How to create pointless error reports (and how not to)
Linux's little love notes about software RAID consistency errors makes a perfect example of something that system administrators run into all the time: pointless error reports.
It's worth noting that a pointless error report is something different from a useless error report. A useless error report tells you that something has gone wrong but doesn't identify what it is, what exactly has gone wrong, and so on; you have to hunt that down on your own. A pointless error report shouldn't even have been generated in the first place, at least not in the form that you get it in. Noise from monitoring systems is one form of pointless error reports.
So what makes a pointless error report? The aforementioned software RAID errors have at least three things wrong with them, namely that the error happens all the time, that the 'error' is actually (in theory) something that happens routinely, and that there's nothing you can do about the error in practice.
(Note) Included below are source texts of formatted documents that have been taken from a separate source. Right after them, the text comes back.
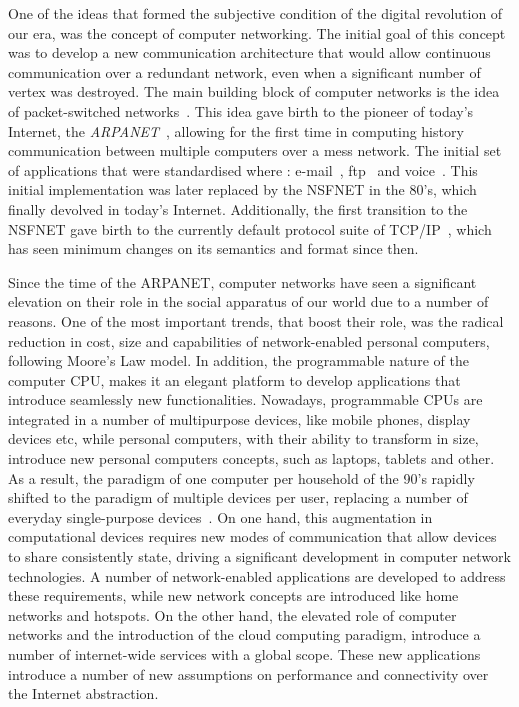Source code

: One of the ideas that formed the subjective condition of the digital revolution
of our era, was the concept of computer networking. The initial goal of this
concept was to develop a new communication architecture that would allow
continuous communication over a redundant network, even when a significant
number of vertex was destroyed.  The main building block of computer networks is
the idea of packet-switched networks~\cite{Licklider1963}.  This idea gave birth
to the pioneer of today's Internet, the {\it ARPANET}~\cite{Mills:1987tt},
allowing for the first time in computing history communication between multiple
computers over a mess network. The initial set of applications
that were standardised where : e-mail~\cite{RFC0561},
ftp~\cite{RFC0354} and voice~\cite{RFC0741}. This initial implementation was
later replaced by the NSFNET in the 80's, which finally devolved in today's
Internet. Additionally, the first transition to the NSFNET gave birth to the 
currently default protocol suite of TCP/IP~\cite{Clark:1988}, which has
seen minimum changes on its semantics and format since then.

Since the time of the ARPANET, computer networks have seen a significant
elevation on their role in the social apparatus of our world due to a number of
reasons. One of the most important trends, that boost their role, was the radical
reduction in cost, size and capabilities of network-enabled personal
computers, following Moore's Law model. In addition, the programmable nature of
the computer CPU, makes it an elegant platform to develop applications that
introduce seamlessly new functionalities. Nowadays, programmable CPUs are
integrated in a number of multipurpose devices, like mobile phones, display
devices etc, while personal computers, with their ability to transform in size,
introduce new personal computers concepts, such as laptops, tablets and other.
As a result, the paradigm of one computer per household of the 90's rapidly
shifted to the paradigm of multiple devices per user, replacing
a number of everyday single-purpose devices~\cite{Dholakia:2006vn}.  On one hand, this
augmentation in computational devices requires new modes of communication that
allow devices to share consistently state, driving a significant development in
computer network technologies. A number of network-enabled applications are
developed to address these requirements, while new network concepts are
introduced like home networks and hotspots. On the other hand, the elevated role
of computer networks and the introduction of the cloud computing paradigm,
introduce a number of internet-wide services with a global scope. These new
applications introduce a number of new assumptions on performance and connectivity
over the Internet abstraction.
Complaining about non-errors that happen all the time that you can't do anything about anyways is pretty much the jackpot in terms of pointless error reports.
We can turn this around to create a list of what makes a good error report for sysadmins:
- it is complaining about a real error (not a routine and theoretically harmless event)
- ... that does not happen all the time
- ... that is actively dangerous
- ... that you can (and should) do something about
- it contains a clear description of what is wrong
- it contains all of the details about the situation that are known, provided that those details are useful for resolving the problem (and not merely useful for debugging the code)
Things that fail some of these criteria may be useful to log and capture for historical purposes, but they do not rise to the level of useful error reports. Failing any of the first four points makes an error report pointless; failing the last two makes it more or less useless.
I include 'is actively dangerous' on the list of important points
because there are always things happening on any system that might be
worthy of note, for example people trying brute force attacks on your
ssh port. What should create error reports is not merely something
wrong, but something that is bad enought that it needs to be dealt with.
Someone failing to get in to your system with ssh is not worthy of a
report; someone ssh'ing in to root and getting the password right but
being refused access because you have
PermitRootLogin set to
the sshd configuration, now that is worthy of an error report.